题目7：Day of Week

http://ac.jobdu.com/problem.php?cid=1040&pid=6

题目描述：

We now use the Gregorian style of dating in Russia. The leap years are years with number divisible by 4 but not divisible by 100, or divisible by 400.
For example, years 2004, 2180 and 2400 are leap. Years 2004, 2181 and 2300 are not leap.
Your task is to write a program which will compute the day of week corresponding to a given date in the nearest past or in the future using today’s agreement about dating.

输入：

There is one single line contains the day number d, month name M and year number y(1000≤y≤3000).

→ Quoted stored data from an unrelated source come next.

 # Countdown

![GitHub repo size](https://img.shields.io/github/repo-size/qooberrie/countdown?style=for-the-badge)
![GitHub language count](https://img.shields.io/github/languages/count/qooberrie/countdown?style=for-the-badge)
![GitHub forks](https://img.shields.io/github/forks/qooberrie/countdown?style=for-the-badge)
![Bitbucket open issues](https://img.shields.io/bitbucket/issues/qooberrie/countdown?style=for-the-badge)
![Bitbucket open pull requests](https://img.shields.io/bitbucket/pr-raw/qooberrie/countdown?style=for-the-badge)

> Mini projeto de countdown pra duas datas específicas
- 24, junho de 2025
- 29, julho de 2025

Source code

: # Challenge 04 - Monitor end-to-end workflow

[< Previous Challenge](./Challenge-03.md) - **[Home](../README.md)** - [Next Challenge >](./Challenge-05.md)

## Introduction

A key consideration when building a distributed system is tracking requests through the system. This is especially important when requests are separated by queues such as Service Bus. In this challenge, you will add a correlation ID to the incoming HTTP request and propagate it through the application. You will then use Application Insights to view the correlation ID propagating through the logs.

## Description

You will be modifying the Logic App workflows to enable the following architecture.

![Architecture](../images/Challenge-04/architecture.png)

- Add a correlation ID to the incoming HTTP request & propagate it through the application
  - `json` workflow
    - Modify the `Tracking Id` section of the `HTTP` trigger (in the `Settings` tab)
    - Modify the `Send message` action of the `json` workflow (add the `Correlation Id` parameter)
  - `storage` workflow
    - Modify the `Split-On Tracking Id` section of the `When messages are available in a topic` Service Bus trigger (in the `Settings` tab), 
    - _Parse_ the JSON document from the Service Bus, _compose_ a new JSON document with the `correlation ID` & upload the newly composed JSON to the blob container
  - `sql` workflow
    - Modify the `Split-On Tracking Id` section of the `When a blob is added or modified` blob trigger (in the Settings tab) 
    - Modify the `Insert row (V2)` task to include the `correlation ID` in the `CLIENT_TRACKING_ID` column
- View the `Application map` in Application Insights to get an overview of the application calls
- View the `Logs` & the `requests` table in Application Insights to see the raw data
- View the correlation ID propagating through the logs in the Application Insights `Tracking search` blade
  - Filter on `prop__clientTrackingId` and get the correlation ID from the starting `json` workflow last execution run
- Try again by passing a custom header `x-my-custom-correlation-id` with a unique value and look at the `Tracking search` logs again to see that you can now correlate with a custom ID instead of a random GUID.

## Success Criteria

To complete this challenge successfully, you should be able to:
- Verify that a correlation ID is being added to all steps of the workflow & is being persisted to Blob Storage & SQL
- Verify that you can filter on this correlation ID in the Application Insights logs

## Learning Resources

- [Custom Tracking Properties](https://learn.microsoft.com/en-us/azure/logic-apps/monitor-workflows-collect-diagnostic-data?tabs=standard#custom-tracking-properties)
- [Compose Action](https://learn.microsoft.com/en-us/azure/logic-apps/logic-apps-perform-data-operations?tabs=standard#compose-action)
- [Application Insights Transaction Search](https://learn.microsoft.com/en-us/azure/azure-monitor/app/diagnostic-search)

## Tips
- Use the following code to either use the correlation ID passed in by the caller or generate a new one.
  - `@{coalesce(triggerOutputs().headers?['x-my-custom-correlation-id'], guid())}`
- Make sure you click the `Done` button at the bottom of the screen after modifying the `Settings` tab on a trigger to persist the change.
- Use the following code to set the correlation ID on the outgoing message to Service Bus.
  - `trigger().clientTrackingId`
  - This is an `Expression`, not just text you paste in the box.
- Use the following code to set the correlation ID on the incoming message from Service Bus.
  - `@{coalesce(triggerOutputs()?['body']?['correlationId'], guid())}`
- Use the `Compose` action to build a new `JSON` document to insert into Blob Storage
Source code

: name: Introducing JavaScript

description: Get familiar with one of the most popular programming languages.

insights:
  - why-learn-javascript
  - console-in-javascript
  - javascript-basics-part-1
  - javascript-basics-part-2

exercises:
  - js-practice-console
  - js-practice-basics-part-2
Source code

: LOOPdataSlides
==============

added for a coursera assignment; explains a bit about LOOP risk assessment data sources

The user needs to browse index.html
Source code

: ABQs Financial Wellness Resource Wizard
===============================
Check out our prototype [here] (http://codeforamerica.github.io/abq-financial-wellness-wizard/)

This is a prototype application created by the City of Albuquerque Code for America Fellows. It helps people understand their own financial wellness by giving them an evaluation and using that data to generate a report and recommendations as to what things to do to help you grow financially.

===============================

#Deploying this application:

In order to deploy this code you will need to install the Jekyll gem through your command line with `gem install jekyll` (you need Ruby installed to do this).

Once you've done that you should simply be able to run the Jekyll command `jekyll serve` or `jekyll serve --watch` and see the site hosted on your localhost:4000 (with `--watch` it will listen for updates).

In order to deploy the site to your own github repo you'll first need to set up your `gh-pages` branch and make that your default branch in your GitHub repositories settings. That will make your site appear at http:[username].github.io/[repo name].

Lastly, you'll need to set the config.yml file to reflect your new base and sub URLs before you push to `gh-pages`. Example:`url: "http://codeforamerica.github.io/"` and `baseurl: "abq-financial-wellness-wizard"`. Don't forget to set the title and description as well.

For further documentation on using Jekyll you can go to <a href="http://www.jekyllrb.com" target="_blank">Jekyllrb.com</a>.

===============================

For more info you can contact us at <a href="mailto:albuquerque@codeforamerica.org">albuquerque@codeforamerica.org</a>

The month name is the corresponding English name starting from the capital letter.

输出：

Output a single line with the English name of the day of week corresponding to the date, starting from the capital letter. All other letters must be in lower case.

样例输入：

9 October 2001
14 October 2001

样例输出：

Tuesday
Sunday

提示：

Month and Week name in Input/Output:
January, February, March, April, May, June, July, August, September, October, November, December
Sunday, Monday, Tuesday, Wednesday, Thursday, Friday, Saturday

// 题目7：Day of Week.cpp: 主项目文件。

#include "stdafx.h"
#include <cstdio>
#include <iostream>
#include <map>
#include <string>
using namespace std;

int mDay[13]={0,31,28,31,30,31,30,31,31,30,31,30,31};
int mYear[2]={365,366};
map<string,int> cmap;
map<int,string> cmapAns;

void swap(int &a,int &b)
{
	int tmp=a;
	a=b;
	b=tmp;
}

int isLeap(int year)
{
	return (year%4==0&&year%100!=0||year%400==0)?1:0;
}

int days(int yy,int mm,int dd)
{
	int res=0;
	for(int i=1;i<mm;i++)
		res+=mDay[i];
	int tag=isLeap(yy);
	if(mm<=2)
		return res+dd;
	else
	{
		if(tag)
			return res+1+dd;
		else
			return res+dd;
	}
}

int dateDifference(int year1,int month1,int day1,int year2,int month2,int day2)
{
	bool flag=false;
	if(year2<year1||(year2==year1&&month2<month1)||
		(year2==year1&&month2==month1&&day2<day1))
	{
		flag=true;
		swap(year1,year2);
		swap(month1,month2);
		swap(day1,day2);
	}
	int firstDays=days(year1,month1,day1);
	int secondDays=days(year2,month2,day2);
	int res=0;
	for(int i=year1;i<year2;i++)
		res+=mYear[isLeap(i)];
	res=res+secondDays-firstDays;
	if(flag)
		return -res;
	else
		return res;
}

int main()
{
	freopen("F:\\test.txt","r",stdin);
	freopen("F:\\output.txt","w",stdout);
	cmap["January"]=1;cmap["February"]=2;cmap["March"]=3;
	cmap["April"]=4;cmap["May"]=5;cmap["June"]=6;
	cmap["July"]=7;cmap["August"]=8;cmap["September"]=9;
	cmap["October"]=10;cmap["November"]=11;cmap["December"]=12;
	cmapAns[1]="Monday";cmapAns[2]="Tuesday";cmapAns[3]="Wednesday";
	cmapAns[4]="Thursday";
	cmapAns[5]="Friday";cmapAns[6]="Saturday";cmapAns[7]="Sunday";
    int yy,mm,dd;
	string str;
	while(cin>>dd>>str>>yy)
	{
		mm=cmap[str];
		int res=dateDifference(2013,2,3,yy,mm,dd);
		if(res>0)
		{
			if(res%7==0)
				cout<<"Sunday"<<endl;
			else
				cout<<cmapAns[res%7]<<endl;
		}
		else
		{
			res=-res;
			cout<<cmapAns[7-(res%7)]<<endl;
		}
	}
    return 0;
}